Graded IR Filters: Distinguishing Between Single and Multipoint NO2···I Halogen Bonded Supramolecular Synthons (P, Q, and R Synthons)

Subhankar Saha A , Somnath Ganguly A and Gautam R. Desiraju A B
+ Author Affiliations
- Author Affiliations

A Solid State and Structural Chemistry Unit, Indian Institute of Science, Bangalore 560012, India.

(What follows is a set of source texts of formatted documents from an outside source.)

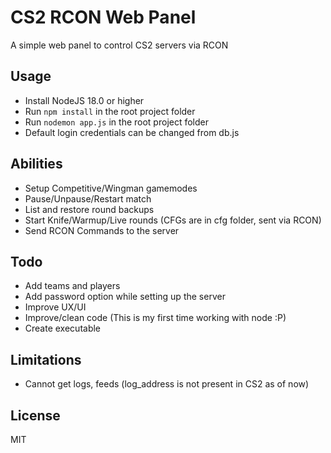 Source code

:# CS2 RCON Web Panel

A simple web panel to control CS2 servers via RCON

## Usage
- Install NodeJS 18.0 or higher
- Run `npm install` in the root project folder
- Run `nodemon app.js` in the root project folder
- Default login credentials can be changed from db.js

## Abilities 

- Setup Competitive/Wingman gamemodes
- Pause/Unpause/Restart match
- List and restore round backups
- Start Knife/Warmup/Live rounds (CFGs are in cfg folder, sent via RCON)
- Send RCON Commands to the server

## Todo

- Add teams and players
- Add password option while setting up the server
- Improve UX/UI
- Improve/clean code (This is my first time working with node :P)
- Create executable 

## Limitations

- Cannot get logs, feeds (log_address is not present in CS2 as of now)

## License

MIT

B Corresponding author. Email: desiraju@sscu.iisc.ernet.in

Australian Journal of Chemistry 67(12) 1840-1848 https://doi.org/10.1071/CH14361
Submitted: 5 June 2014  Accepted: 17 July 2014   Published: 4 September 2014

Abstract

The NO2···I supramolecular synthon is a halogen bonded recognition pattern that is present in the crystal structures of many compounds that contain these functional groups. These synthons have been previously distinguished as P, Q, and R types using topological and geometrical criteria. A five step IR spectroscopic sequence is proposed here to distinguish between these synthon types in solid samples. Sets of known compounds that contain the P, Q, and R synthons are first taken to develop IR spectroscopic identifiers for them. The identifiers are then used to create graded IR filters that sieve the synthons. These filters contain signatures of the individual NO2···I synthons and may be applied to distinguish between P, Q, and R synthon varieties. They are also useful to identify synthons that are of a borderline character, synthons in disordered structures wherein the crystal structure in itself is not sufficient to distinguish synthon types, and in the identification of the NO2···I synthons in compounds with unknown crystal structures. This study establishes clear differences for the three different geometries P, Q, and R and in the chemical differences in the intermolecular interactions contained in the synthons. Our IR method can be conveniently employed when single crystals are not readily available also in high throughput analysis. It is possible that such identification may also be adopted as an input for crystal structure prediction analysis of compounds with unknown crystal structures.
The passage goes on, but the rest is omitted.